The basketball program All The Smoke and its portfolio of shows is joining Meadowlark Media and DraftKings Network in January 2024. Program hosts and former NBA champions Matt Barnes and Stephen Jackson will join the company’s lineup of shows and talent, which includes The Dan Le Batard Show with Stugotz, Pablo Torre Finds Out and Oddball with Amin Elhassan & Charlotte Wilder among others. As part of the partnership, DraftKings will distribute and sell available advertising inventory. Moreover, fans will be able to watch highlights and full episodes on a new YouTube page, titled “Certified Smoke,” to ensure viewers do not miss a moment of the program.
All The Smoke formerly aired on Showtime Sports, which will be shuttering its operations by the year’s end due to the network’s transition towards offering “Paramount+ with Showtime” as part of a bundle. Other programs associated with “All The Smoke Productions,” which includes programs hosted by Rachel Nichols, DeMarcus Cousins, Kevin Garnett and Paul Pierce, are also set to join the platform. A new lineup of shows is set to be announced sometime in the next few weeks, according to a report by Bloomberg.
“We know the asset,” Bimal Kapadia, Meadowlark Media chief operating officer, said in an interview with Bloomberg. “We feel pretty strongly that it was not a totally maximized property when it was under the Showtime banner.”
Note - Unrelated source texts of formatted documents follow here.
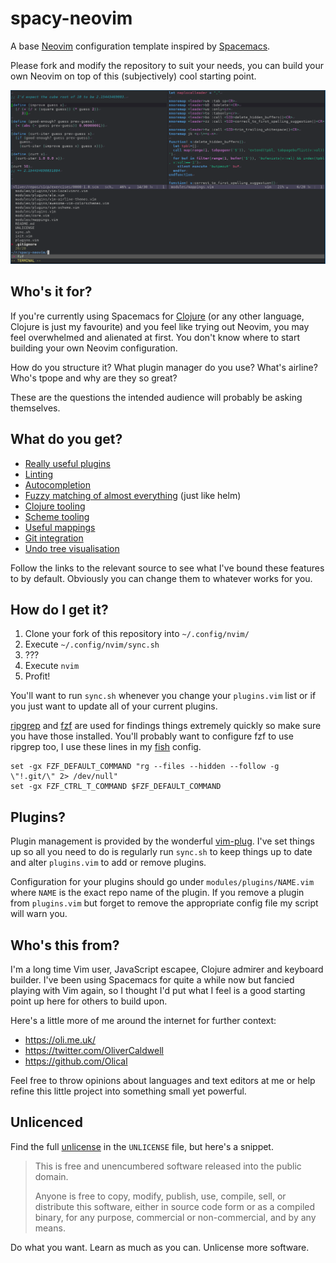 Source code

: # spacy-neovim

A base [Neovim][] configuration template inspired by [Spacemacs][].

Please fork and modify the repository to suit your needs, you can build your own Neovim on top of this (subjectively) cool starting point.

![](screenshots/splits-and-fzf.png)

## Who's it for?

If you're currently using Spacemacs for [Clojure][] (or any other language, Clojure is just my favourite) and you feel like trying out Neovim, you may feel overwhelmed and alienated at first. You don't know where to start building your own Neovim configuration.

How do you structure it? What plugin manager do you use? What's airline? Who's tpope and why are they so great?

These are the questions the intended audience will probably be asking themselves.

## What do you get?

 * [Really useful plugins](https://github.com/Olical/spacy-neovim/blob/master/plugins.vim)
 * [Linting](https://github.com/Olical/spacy-neovim/blob/master/modules/plugins/ale.vim)
 * [Autocompletion](https://github.com/Olical/spacy-neovim/blob/master/modules/plugins/deoplete.nvim.vim)
 * [Fuzzy matching of almost everything](https://github.com/Olical/spacy-neovim/blob/master/modules/plugins/fzf.vim) (just like helm)
 * [Clojure tooling](https://github.com/Olical/spacy-neovim/blob/master/modules/plugins/vim-fireplace.vim)
 * [Scheme tooling](https://github.com/Olical/spacy-neovim/blob/master/modules/plugins/vim-scheme.vim)
 * [Useful mappings](https://github.com/Olical/spacy-neovim/blob/master/modules/mappings.vim)
 * [Git integration](https://github.com/Olical/spacy-neovim/blob/master/modules/plugins/vim-fugitive.vim)
 * [Undo tree visualisation](https://github.com/Olical/spacy-neovim/blob/master/modules/plugins/vim-mundo.vim)

Follow the links to the relevant source to see what I've bound these features to by default. Obviously you can change them to whatever works for you.

## How do I get it?

 1. Clone your fork of this repository into `~/.config/nvim/`
 2. Execute `~/.config/nvim/sync.sh`
 3. ???
 4. Execute `nvim`
 5. Profit!

You'll want to run `sync.sh` whenever you change your `plugins.vim` list or if you just want to update all of your current plugins.

[ripgrep][] and [fzf][] are used for findings things extremely quickly so make sure you have those installed. You'll probably want to configure fzf to use ripgrep too, I use these lines in my [fish][] config.

```fish
set -gx FZF_DEFAULT_COMMAND "rg --files --hidden --follow -g \"!.git/\" 2> /dev/null"
set -gx FZF_CTRL_T_COMMAND $FZF_DEFAULT_COMMAND
```

## Plugins?

Plugin management is provided by the wonderful [vim-plug][]. I've set things up so all you need to do is regularly run `sync.sh` to keep things up to date and alter `plugins.vim` to add or remove plugins.

Configuration for your plugins should go under `modules/plugins/NAME.vim` where `NAME` is the exact repo name of the plugin. If you remove a plugin from `plugins.vim` but forget to remove the appropriate config file my script will warn you.

## Who's this from?

I'm a long time Vim user, JavaScript escapee, Clojure admirer and keyboard builder. I've been using Spacemacs for quite a while now but fancied playing with Vim again, so I thought I'd put what I feel is a good starting point up here for others to build upon.

Here's a little more of me around the internet for further context:

 * https://oli.me.uk/
 * https://twitter.com/OliverCaldwell
 * https://github.com/Olical

Feel free to throw opinions about languages and text editors at me or help refine this little project into something small yet powerful.

## Unlicenced

Find the full [unlicense][] in the `UNLICENSE` file, but here's a snippet.

>This is free and unencumbered software released into the public domain.
>
>Anyone is free to copy, modify, publish, use, compile, sell, or distribute this software, either in source code form or as a compiled binary, for any purpose, commercial or non-commercial, and by any means.

Do what you want. Learn as much as you can. Unlicense more software.

[unlicense]: http://unlicense.org/
[neovim]: https://neovim.io/
[spacemacs]: http://spacemacs.org/
[clojure]: https://clojure.org/
[vim-plug]: https://github.com/junegunn/vim-plug
[fzf]: https://github.com/junegunn/fzf
[ripgrep]: https://github.com/BurntSushi/ripgrep
[fish]: https://fishshell.com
Although the complete breadth of future plans for Showtime sports-related properties still remains unknown, Paramount Global made the decision to have the network focus on original programming for series such as Billions and Yellowjackets. The company has CBS Sports within its portfolio, which is set to broadcast Super Bowl LVIII, part of March Madness and The Masters ahead of the retirement of Chairman Sean McManus. Additionally, the sports property has several podcast offerings of its own within a crowded media landscape pertaining to football, golf and sports betting along with other topics.
“It’s hard to get the economics to work in a single-medium basis like audio,” Kapadia told Bloomberg. “You have to have multimedia and an established audience that you can build off of.”